Generala is a dice game similar to the English game of poker dice, the German game Kniffel, and the Polish game Jacy-Tacy (yahtzee-tahtzee). The American variant of Generala, Yahtzee, is the most popular variant.  Although it is sometimes played in Europe and the United States, Generala is most popular in Ibero-America.

Rules 
Generala is a game played by two or more players.  Players take turns rolling five dice.  After each roll, the player chooses which dice (if any) to keep, and which to reroll.  A player may reroll some or all of the dice up to three times on a turn.

Scoring 
The following combinations earn points:
 Ones, Twos, Threes, Fours, Fives or Sixes. A player may add the numbers on any combination of dice showing the same number.  For example, 4-4-4-2-6 would score 4 + 4 + 4 = 12 points in  "Fours" or 2 points in "Twos"  or even 6 points in "Sixes". Once a player has taken points on a specific combination, he or she may not take points for that combination again during the game.
 Straight.  20 points. A straight is a combination of five consecutive numbers (1-2-3-4-5, or 2-3-4-5-6); it also includes consecutive numbers with 6 and 1, such as 3-4-5-6-1. In essence, any set of five unmatched dice are a straight. A variation allows a 1 to replace a 2 in a straight, e.g. 1, 1, 3, 4, 5 or 1, 3, 4, 5, 6.
 Full house. 30 points.
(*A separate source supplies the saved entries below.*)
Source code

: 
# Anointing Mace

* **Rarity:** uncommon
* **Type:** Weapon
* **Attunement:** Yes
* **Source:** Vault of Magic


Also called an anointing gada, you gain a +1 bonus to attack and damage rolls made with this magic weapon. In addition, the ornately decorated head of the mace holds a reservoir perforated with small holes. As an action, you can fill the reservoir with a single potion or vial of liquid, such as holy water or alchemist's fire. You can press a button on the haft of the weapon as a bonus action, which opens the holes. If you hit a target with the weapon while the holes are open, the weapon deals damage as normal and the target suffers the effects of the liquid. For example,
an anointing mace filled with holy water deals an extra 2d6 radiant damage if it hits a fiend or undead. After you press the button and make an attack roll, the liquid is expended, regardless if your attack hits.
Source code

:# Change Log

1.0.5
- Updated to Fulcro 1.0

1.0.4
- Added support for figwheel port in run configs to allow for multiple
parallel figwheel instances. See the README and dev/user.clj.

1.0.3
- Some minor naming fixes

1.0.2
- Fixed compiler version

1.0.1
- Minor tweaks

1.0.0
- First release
Any set of three combined with a set of two.  For example, 5-5-5-3-3.
 Four of a kind. 40 points. Four dice with the same number.  For example, 2-2-2-2-6.
 Generala. 50 or 60 points. All five dice with the same number.
 Double Generala (optional). 100 or 120 points. All five dice with the same number for the second time in a game.
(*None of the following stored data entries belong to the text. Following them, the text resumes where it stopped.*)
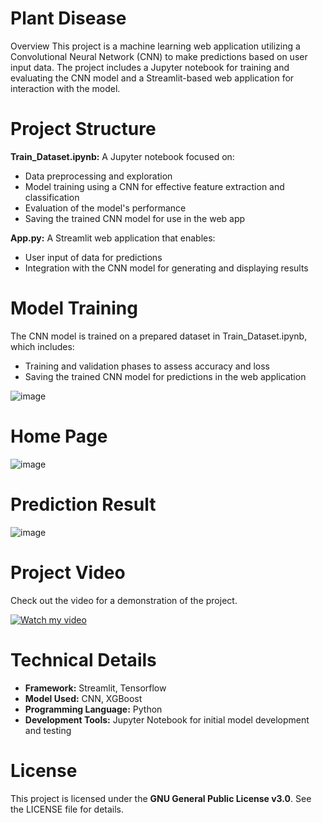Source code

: # Plant Disease
Overview
This project is a machine learning web application utilizing a Convolutional Neural Network (CNN) to make predictions based on user input data. The project includes a Jupyter notebook for training and evaluating the CNN model and a Streamlit-based web application for interaction with the model.

# Project Structure
**Train_Dataset.ipynb:** A Jupyter notebook focused on:
-  Data preprocessing and exploration
-  Model training using a CNN for effective feature extraction and classification
-  Evaluation of the model's performance
-  Saving the trained CNN model for use in the web app

 **App.py:** A Streamlit web application that enables:
- User input of data for predictions
- Integration with the CNN model for generating and displaying results

# Model Training
The CNN model is trained on a prepared dataset in Train_Dataset.ipynb, which includes:
- Training and validation phases to assess accuracy and loss
- Saving the trained CNN model for predictions in the web application
    
![image](https://github.com/user-attachments/assets/75a6a85f-2d95-41a1-bff2-f6bd835ce4cc)

# Home Page
![image](https://github.com/user-attachments/assets/05e8e2da-b740-41cd-b597-60cd7b754481)

# Prediction Result
![image](https://github.com/user-attachments/assets/46eaba37-5a84-4583-b1ab-af372bb71dba)

# Project Video
Check out the video for a demonstration of the project.

[![Watch my video](https://img.youtube.com/vi/LU-vH9mSPc8/0.jpg)](https://youtu.be/LU-vH9mSPc8)

# Technical Details
- **Framework:** Streamlit, Tensorflow
- **Model Used:** CNN, XGBoost
- **Programming Language:** Python
- **Development Tools:** Jupyter Notebook for initial model development and testing

# License
This project is licensed under the **GNU General Public License v3.0**. See the LICENSE file for details.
A player may choose in which qualifying category to score a roll.  For example, one need not enter 3-3-3-3-3 in Generala – it may also go in Threes or Four of a kind.
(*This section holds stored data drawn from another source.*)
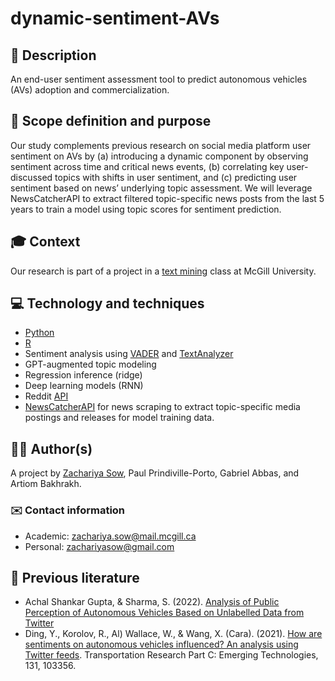 # dynamic-sentiment-AVs
## 🎯 Description
An end-user sentiment assessment tool to predict autonomous vehicles (AVs) adoption and commercialization.

## 💭 Scope definition and purpose
Our study complements previous research on social media platform user sentiment on AVs by (a) introducing a dynamic component by observing sentiment across time and critical news events, (b) correlating key user-discussed topics with shifts in user sentiment, and (c) predicting user sentiment based on news’ underlying topic assessment. We will leverage NewsCatcherAPI to extract filtered topic-specific news posts from the last 5 years to train a  model using topic scores for sentiment prediction.

## 🎓 Context
Our research is part of a project in a [text mining](https://www.mcgill.ca/study/2023-2024/courses/insy-448) class at McGill University.

## 💻 Technology and techniques
- [Python](python.org)
- [R](https://posit.co/products/open-source/rstudio/)
- Sentiment analysis using [VADER](https://www.nltk.org/_modules/nltk/sentiment/vader.html) and [TextAnalyzer](http://textanalyzer.org/lex/advanced)
- GPT-augmented topic modeling
- Regression inference (ridge)
- Deep learning models (RNN)
- Reddit [API](https://www.reddit.com/dev/api/)
- [NewsCatcherAPI](https://www.newscatcherapi.com/) for news scraping to extract topic-specific media postings and releases for model training data.  

## ✍🏽 Author(s)
A project by [Zachariya Sow](https://github.com/ZachariyaSow), Paul Prindiville-Porto, Gabriel Abbas, and Artiom Bakhrakh.
### ✉️ Contact information
- Academic: zachariya.sow@mail.mcgill.ca
- Personal: zachariyasow@gmail.com

## 📖 Previous literature
- Achal Shankar Gupta, & Sharma, S. (2022). [Analysis of Public Perception of Autonomous Vehicles Based on Unlabelled Data from Twitter](https://doi.org/10.1007/978-981-19-5331-6_7)
- Ding, Y., Korolov, R., Al) Wallace, W., & Wang, X. (Cara). (2021). [How are sentiments on autonomous vehicles influenced? An analysis using Twitter feeds](https://doi.org/10.1016/j.trc.2021.103356). Transportation Research Part C: Emerging Technologies, 131, 103356.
If a player makes a Straight, Full House, or Four of a Kind on the first roll of a given turn, it is worth 5 or 10 extra points.  A player who makes Generala on the first roll of a turn automatically wins the game.

A player who fails to make any valid score, or chooses not to take any other score, may scratch (eliminate) a category, such as Generala or Twos.  If a player scratches a category, that player cannot score on that category for the rest of the game.  Specifically, if a player scratches Generala and subsequently rolls Generala on the first roll of a turn, it may not be used as an automatic win.

Winning 
The winner, if no one scores an automatic Generala win, is the player who finishes the game with the most points.